=== Supplied records ===
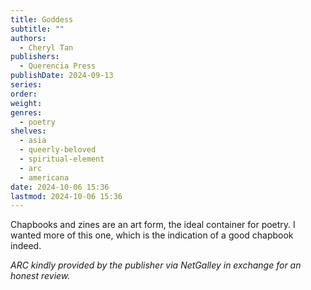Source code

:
 ```yaml
---
title: Goddess
subtitle: ""
authors:
  - Cheryl Tan
publishers:
  - Querencia Press
publishDate: 2024-09-13
series: 
order: 
weight: 
genres:
  - poetry
shelves:
  - asia
  - queerly-beloved
  - spiritual-element
  - arc
  - americana
date: 2024-10-06 15:36
lastmod: 2024-10-06 15:36
---
```

Chapbooks and zines are an art form, the ideal container for poetry. I wanted more of this one, which is the indication of a good chapbook indeed. 

*ARC kindly provided by the publisher via NetGalley in exchange for an honest review.*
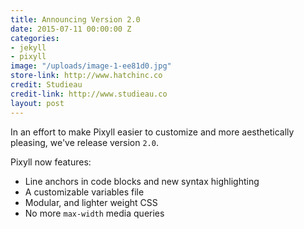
 ```yaml
---
title: Announcing Version 2.0
date: 2015-07-11 00:00:00 Z
categories:
- jekyll
- pixyll
image: "/uploads/image-1-ee81d0.jpg"
store-link: http://www.hatchinc.co
credit: Studieau
credit-link: http://www.studieau.co
layout: post
---
```


In an effort to make Pixyll easier to customize and more aesthetically pleasing, we've release version `2.0`.

Pixyll now features:

* Line anchors in code blocks and new syntax highlighting
* A customizable variables file
* Modular, and lighter weight CSS
* No more `max-width` media queries
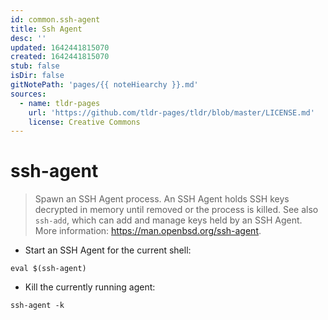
 ```yaml
---
id: common.ssh-agent
title: Ssh Agent
desc: ''
updated: 1642441815070
created: 1642441815070
stub: false
isDir: false
gitNotePath: 'pages/{{ noteHiearchy }}.md'
sources:
  - name: tldr-pages
    url: 'https://github.com/tldr-pages/tldr/blob/master/LICENSE.md'
    license: Creative Commons
---
```

# ssh-agent

> Spawn an SSH Agent process.
> An SSH Agent holds SSH keys decrypted in memory until removed or the process is killed.
> See also `ssh-add`, which can add and manage keys held by an SSH Agent.
> More information: <https://man.openbsd.org/ssh-agent>.

- Start an SSH Agent for the current shell:

`eval $(ssh-agent)`

- Kill the currently running agent:

`ssh-agent -k`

=== Task to carry out ===
Quote the full listing above word for word; exclude every picture from the copy.

=== Exercise response ===
Source code

:
 ```yaml
---
title: Goddess
subtitle: ""
authors:
  - Cheryl Tan
publishers:
  - Querencia Press
publishDate: 2024-09-13
series: 
order: 
weight: 
genres:
  - poetry
shelves:
  - asia
  - queerly-beloved
  - spiritual-element
  - arc
  - americana
date: 2024-10-06 15:36
lastmod: 2024-10-06 15:36
---
```

Chapbooks and zines are an art form, the ideal container for poetry. I wanted more of this one, which is the indication of a good chapbook indeed. 

*ARC kindly provided by the publisher via NetGalley in exchange for an honest review.*
 ```yaml
---
title: Announcing Version 2.0
date: 2015-07-11 00:00:00 Z
categories:
- jekyll
- pixyll
image: "/uploads/image-1-ee81d0.jpg"
store-link: http://www.hatchinc.co
credit: Studieau
credit-link: http://www.studieau.co
layout: post
---
```


In an effort to make Pixyll easier to customize and more aesthetically pleasing, we've release version `2.0`.

Pixyll now features:

* Line anchors in code blocks and new syntax highlighting
* A customizable variables file
* Modular, and lighter weight CSS
* No more `max-width` media queries
 ```yaml
---
id: common.ssh-agent
title: Ssh Agent
desc: ''
updated: 1642441815070
created: 1642441815070
stub: false
isDir: false
gitNotePath: 'pages/{{ noteHiearchy }}.md'
sources:
  - name: tldr-pages
    url: 'https://github.com/tldr-pages/tldr/blob/master/LICENSE.md'
    license: Creative Commons
---
```

# ssh-agent

> Spawn an SSH Agent process.
> An SSH Agent holds SSH keys decrypted in memory until removed or the process is killed.
> See also `ssh-add`, which can add and manage keys held by an SSH Agent.
> More information: <https://man.openbsd.org/ssh-agent>.

- Start an SSH Agent for the current shell:

`eval $(ssh-agent)`

- Kill the currently running agent:

`ssh-agent -k`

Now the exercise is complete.